School Bus Body Shop

I haven’t said anything about our onsite body shop so I think now is the time to tell you all about it. We have a journeyman body man who does everything related to school buses. He replaces and repairs body panels, repairs and replaces seat covers, replaces damaged and fogged glass and paints where required on the bus front to back. He also looks after the white fleet full of cars and trucks of all sizes.

Our buses take a beating on windshields which depends on the size of the pebbles highway crews lay on the road. Our C2 Thomas Saf-T-Liners have a one piece windshield that takes 3 glass techs to replace. It’s extremely heavy and was designed that way to add integrity to the body of the bus. The windshield has to be glued in so there is approximately a 4 hour curing time.

The International buses we run just have the split seal that takes less labour and the downtime is minimal.

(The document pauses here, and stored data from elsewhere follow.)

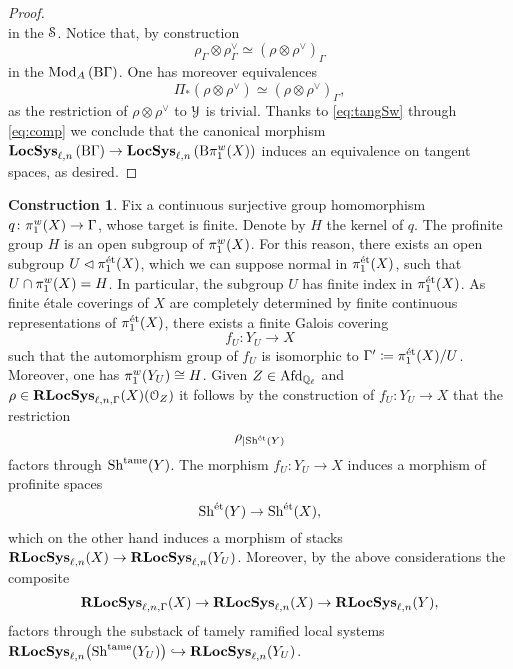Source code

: \documentclass[10pt,a4paper]{amsart}
\numberwithin{equation}{subsection}
\theoremstyle{plain}
\theoremstyle{definition}
\newtheorem{construction}[theorem]{Construction}
\theoremstyle{remark}
\numberwithin{equation}{section}
\begin{document}
\begin{proof}
\begin{equation}
	\end{equation}
in the \infcat $\mathcal S$. Notice that, by construction
	\begin{equation} \label{eq:gamma}
		\rho_{\Gamma} \otimes \rho_{\Gamma}^{\vee} \simeq \left( \rho \otimes \rho^{\vee} \right)_{\Gamma}
	\end{equation}
in the \infcat $\mathrm{Mod}_A \left( \mathrm B \Gamma \right)$. One has moreover equivalences 
	\begin{equation} \label{eq:comp}
		\Pi_* \left( \rho \otimes \rho^\vee \right)
		\simeq \left( \rho \otimes \rho^\vee \right)_{\Gamma},
	\end{equation}
as the restriction of $\rho \otimes \rho^\vee$ to $\mathcal Y$ is trivial. Thanks to \eqref{eq:tangSw} through \eqref{eq:comp}
we conclude that the canonical morphism $\mathbf{LocSys}_{\ell, n} \left( \mathrm B \Gamma \right) \to \mathbf{LocSys}_{\ell, n} \left( \mathrm B \pi_1^w(X) \right)$ induces an equivalence on tangent spaces, as desired.
\end{proof}

\begin{construction} \label{const:imp}
Fix a continuous surjective group homomorphism $q \colon \pi_1^w(X) \to \Gamma$, whose target is finite. Denote by $H$ the kernel of $q$. The profinite group $H$ is an open subgroup of $\pi_1^w(X)$. For this reason, there exists an open subgroup
$U \lhd \pi_1^{\text{\'et}}(X)$,
which we can suppose normal in $\pi_1^{\text{\'et}}(X)$, such that $U \cap \pi_1^w(X) = H$. In particular, the subgroup $U$ has finite index in $\pi_1^{\text{\'et}}(X)$. As finite \'etale coverings of $X$ are completely determined by finite continuous representations of
$\pi_1^{\text{\'et}}(X)$, there exists a finite Galois covering 
	\[
		f_U \colon Y_U \to X
	\]
such that the automorphism group of $f_U$ is isomorphic to $\Gamma ' \coloneqq \pi_1^{\text{\'et}}(X) / U$. Moreover, one has $\pi_1^w(Y_U) \cong H$. Given  $Z \in \mathrm{Afd}_{\mathbb{Q}_\ell}$ and $\rho \in \mathbf R \mathbf{LocSys}_{\ell, n, \Gamma}(X) (\mathcal{O}_Z)$ it follows by the construction of $f_U \colon
Y_U \to X$ that the restriction 
	\[
		\rho_{
		\vert \mathrm{Sh}^{\text{\'et}}(Y)}
	\]
factors through $\mathrm{Sh}^{\mathrm{tame}}(Y)$. The morphism $f_U \colon Y_U \to X$ induces a morphism of profinite spaces
	\[
		\mathrm{Sh}^{\text{\'et}}(Y) \to \mathrm{Sh}^{\text{\'et}}(X),
	\]
which on the other hand induces a morphism of stacks $\mathbf R \mathbf{LocSys}_{\ell, n}(X) \to \mathbf R \mathbf{LocSys}_{\ell, n}(Y_U)$. Moreover, by the above considerations the composite
	\[
		\mathbf R \mathbf{LocSys}_{\ell, n, \Gamma}(X) \to \mathbf R \mathbf{LocSys}_{\ell, n}(X) \to \mathbf R \mathbf{LocSys}_{\ell, n}(Y),
	\]	
factors through the substack of tamely ramified local systems $\mathbf R \mathbf{LocSys}_{\ell, n} \big(\mathrm{Sh}^{\mathrm{tame}}(Y_U) \big) \hookrightarrow \mathbf R \mathbf{LocSys}_{\ell, n}(Y_U)$.
\end{construction}
\end{document}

The cost is much less because it’s flat glass that can be cut to size by the glass shop. The Thomas C2 glass is curved and must be purchased through a distributor. The windshields also have to be designated AS1 safety glass. AS1 glass does not shatter like regular glass and protects the driver and passengers. The rock chips are also repaired using an epoxy injection kit the body man uses that may prevent further damage.

The side windows in all of our buses are designated AS2 which is also safety glass. The biggest problem with side windows including the entrance door is the seal fails causing fogged windows. This decreases visibility and the glass must be replaced. Luckily we can send out our sealed units to the local glass shop where they reseal them and charge must less than the OEM glass.

Bus seat repair is a regular task for our body guy. A lot of the damage comes from students poking holes in the seat backs or picking away at the stitching. Of course there is the regular wear and tear.

The body shop comes equipped with an industrial sewing machine for vinyl seat repairs and there is seat patching equipment that melts on extra material to make repairs when necessary. Complete seat covers are available from the dealer and are used when repair is not possible.

The government motor vehicle inspectors do not like rust so they write that up if the rust condition is severe. Most times severe means surface rust and they want it repaired before you can poke a hole through the body with a sharp instrument. Another problem is body cross members that rust out but that usually occurs close to bus retirement. We have sold a few buses before they are due because of severe rust problems.

So our body man keeps very busy throughout the year and I should add he also has several fender bender repairs that are always unexpected. Job security for sure when you sign on as a school bus fleet body man. In the long run having an on site body man saves the school district a lot of money. Most body shops might have more tools and manpower but the cost differential is significant.